Only the pictures are to be left out; write out the rest of the data exactly.
(Data under study Opens)
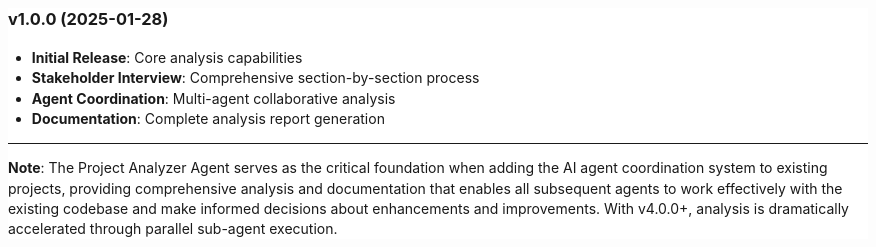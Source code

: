 ### v1.0.0 (2025-01-28)
- **Initial Release**: Core analysis capabilities
- **Stakeholder Interview**: Comprehensive section-by-section process
- **Agent Coordination**: Multi-agent collaborative analysis
- **Documentation**: Complete analysis report generation

---

**Note**: The Project Analyzer Agent serves as the critical foundation when adding the AI agent coordination system to existing projects, providing comprehensive analysis and documentation that enables all subsequent agents to work effectively with the existing codebase and make informed decisions about enhancements and improvements. With v4.0.0+, analysis is dramatically accelerated through parallel sub-agent execution.



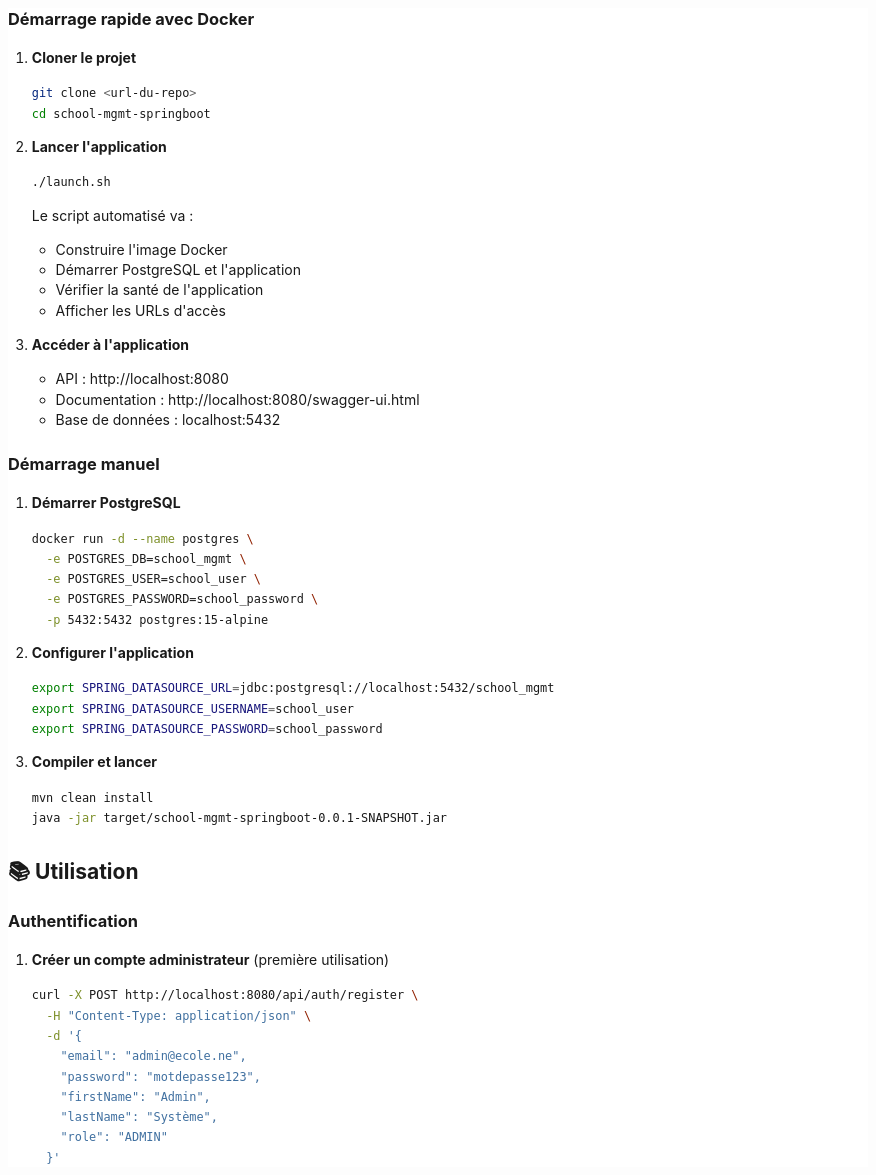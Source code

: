 ### Démarrage rapide avec Docker

1. **Cloner le projet**
   ```bash
   git clone <url-du-repo>
   cd school-mgmt-springboot
   ```

2. **Lancer l'application**
   ```bash
   ./launch.sh
   ```

   Le script automatisé va :
   - Construire l'image Docker
   - Démarrer PostgreSQL et l'application
   - Vérifier la santé de l'application
   - Afficher les URLs d'accès

3. **Accéder à l'application**
   - API : http://localhost:8080
   - Documentation : http://localhost:8080/swagger-ui.html
   - Base de données : localhost:5432

### Démarrage manuel

1. **Démarrer PostgreSQL**
   ```bash
   docker run -d --name postgres \
     -e POSTGRES_DB=school_mgmt \
     -e POSTGRES_USER=school_user \
     -e POSTGRES_PASSWORD=school_password \
     -p 5432:5432 postgres:15-alpine
   ```

2. **Configurer l'application**
   ```bash
   export SPRING_DATASOURCE_URL=jdbc:postgresql://localhost:5432/school_mgmt
   export SPRING_DATASOURCE_USERNAME=school_user
   export SPRING_DATASOURCE_PASSWORD=school_password
   ```

3. **Compiler et lancer**
   ```bash
   mvn clean install
   java -jar target/school-mgmt-springboot-0.0.1-SNAPSHOT.jar
   ```

## 📚 Utilisation

### Authentification

1. **Créer un compte administrateur** (première utilisation)
   ```bash
   curl -X POST http://localhost:8080/api/auth/register \
     -H "Content-Type: application/json" \
     -d '{
       "email": "admin@ecole.ne",
       "password": "motdepasse123",
       "firstName": "Admin",
       "lastName": "Système",
       "role": "ADMIN"
     }'
   ```
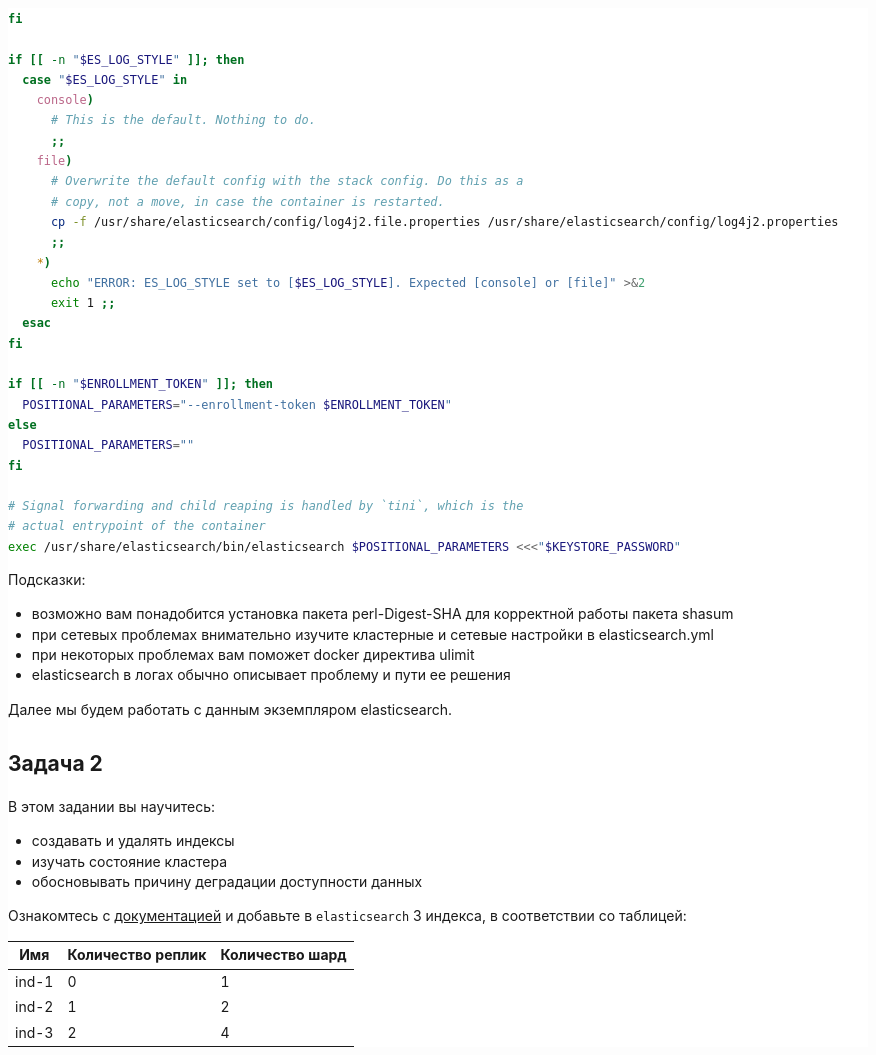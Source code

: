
 ```bash
fi

if [[ -n "$ES_LOG_STYLE" ]]; then
  case "$ES_LOG_STYLE" in
    console)
      # This is the default. Nothing to do.
      ;;
    file)
      # Overwrite the default config with the stack config. Do this as a
      # copy, not a move, in case the container is restarted.
      cp -f /usr/share/elasticsearch/config/log4j2.file.properties /usr/share/elasticsearch/config/log4j2.properties
      ;;
    *)
      echo "ERROR: ES_LOG_STYLE set to [$ES_LOG_STYLE]. Expected [console] or [file]" >&2
      exit 1 ;;
  esac
fi

if [[ -n "$ENROLLMENT_TOKEN" ]]; then
  POSITIONAL_PARAMETERS="--enrollment-token $ENROLLMENT_TOKEN"
else
  POSITIONAL_PARAMETERS=""
fi

# Signal forwarding and child reaping is handled by `tini`, which is the
# actual entrypoint of the container
exec /usr/share/elasticsearch/bin/elasticsearch $POSITIONAL_PARAMETERS <<<"$KEYSTORE_PASSWORD"

```

Подсказки:
- возможно вам понадобится установка пакета perl-Digest-SHA для корректной работы пакета shasum
- при сетевых проблемах внимательно изучите кластерные и сетевые настройки в elasticsearch.yml
- при некоторых проблемах вам поможет docker директива ulimit
- elasticsearch в логах обычно описывает проблему и пути ее решения

Далее мы будем работать с данным экземпляром elasticsearch.

## Задача 2

В этом задании вы научитесь:
- создавать и удалять индексы
- изучать состояние кластера
- обосновывать причину деградации доступности данных

Ознакомтесь с [документацией](https://www.elastic.co/guide/en/elasticsearch/reference/current/indices-create-index.html) 
и добавьте в `elasticsearch` 3 индекса, в соответствии со таблицей:

| Имя | Количество реплик | Количество шард |
|-----|-------------------|-----------------|
| ind-1| 0 | 1 |
| ind-2 | 1 | 2 |
| ind-3 | 2 | 4 |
(Data under study Closes)
Exercise response
Source code

: ### v1.0.0 (2025-01-28)
- **Initial Release**: Core analysis capabilities
- **Stakeholder Interview**: Comprehensive section-by-section process
- **Agent Coordination**: Multi-agent collaborative analysis
- **Documentation**: Complete analysis report generation

---

**Note**: The Project Analyzer Agent serves as the critical foundation when adding the AI agent coordination system to existing projects, providing comprehensive analysis and documentation that enables all subsequent agents to work effectively with the existing codebase and make informed decisions about enhancements and improvements. With v4.0.0+, analysis is dramatically accelerated through parallel sub-agent execution.



Source code

: ### Démarrage rapide avec Docker

1. **Cloner le projet**
   ```bash
   git clone <url-du-repo>
   cd school-mgmt-springboot
   ```

2. **Lancer l'application**
   ```bash
   ./launch.sh
   ```

   Le script automatisé va :
   - Construire l'image Docker
   - Démarrer PostgreSQL et l'application
   - Vérifier la santé de l'application
   - Afficher les URLs d'accès

3. **Accéder à l'application**
   - API : http://localhost:8080
   - Documentation : http://localhost:8080/swagger-ui.html
   - Base de données : localhost:5432

### Démarrage manuel

1. **Démarrer PostgreSQL**
   ```bash
   docker run -d --name postgres \
     -e POSTGRES_DB=school_mgmt \
     -e POSTGRES_USER=school_user \
     -e POSTGRES_PASSWORD=school_password \
     -p 5432:5432 postgres:15-alpine
   ```

2. **Configurer l'application**
   ```bash
   export SPRING_DATASOURCE_URL=jdbc:postgresql://localhost:5432/school_mgmt
   export SPRING_DATASOURCE_USERNAME=school_user
   export SPRING_DATASOURCE_PASSWORD=school_password
   ```

3. **Compiler et lancer**
   ```bash
   mvn clean install
   java -jar target/school-mgmt-springboot-0.0.1-SNAPSHOT.jar
   ```

## 📚 Utilisation

### Authentification

1. **Créer un compte administrateur** (première utilisation)
   ```bash
   curl -X POST http://localhost:8080/api/auth/register \
     -H "Content-Type: application/json" \
     -d '{
       "email": "admin@ecole.ne",
       "password": "motdepasse123",
       "firstName": "Admin",
       "lastName": "Système",
       "role": "ADMIN"
     }'
   ```
Source code

:
 ```bash
fi

if [[ -n "$ES_LOG_STYLE" ]]; then
  case "$ES_LOG_STYLE" in
    console)
      # This is the default. Nothing to do.
      ;;
    file)
      # Overwrite the default config with the stack config. Do this as a
      # copy, not a move, in case the container is restarted.
      cp -f /usr/share/elasticsearch/config/log4j2.file.properties /usr/share/elasticsearch/config/log4j2.properties
      ;;
    *)
      echo "ERROR: ES_LOG_STYLE set to [$ES_LOG_STYLE]. Expected [console] or [file]" >&2
      exit 1 ;;
  esac
fi

if [[ -n "$ENROLLMENT_TOKEN" ]]; then
  POSITIONAL_PARAMETERS="--enrollment-token $ENROLLMENT_TOKEN"
else
  POSITIONAL_PARAMETERS=""
fi

# Signal forwarding and child reaping is handled by `tini`, which is the
# actual entrypoint of the container
exec /usr/share/elasticsearch/bin/elasticsearch $POSITIONAL_PARAMETERS <<<"$KEYSTORE_PASSWORD"

```

Подсказки:
- возможно вам понадобится установка пакета perl-Digest-SHA для корректной работы пакета shasum
- при сетевых проблемах внимательно изучите кластерные и сетевые настройки в elasticsearch.yml
- при некоторых проблемах вам поможет docker директива ulimit
- elasticsearch в логах обычно описывает проблему и пути ее решения

Далее мы будем работать с данным экземпляром elasticsearch.

## Задача 2

В этом задании вы научитесь:
- создавать и удалять индексы
- изучать состояние кластера
- обосновывать причину деградации доступности данных

Ознакомтесь с [документацией](https://www.elastic.co/guide/en/elasticsearch/reference/current/indices-create-index.html) 
и добавьте в `elasticsearch` 3 индекса, в соответствии со таблицей:

| Имя | Количество реплик | Количество шард |
|-----|-------------------|-----------------|
| ind-1| 0 | 1 |
| ind-2 | 1 | 2 |
| ind-3 | 2 | 4 |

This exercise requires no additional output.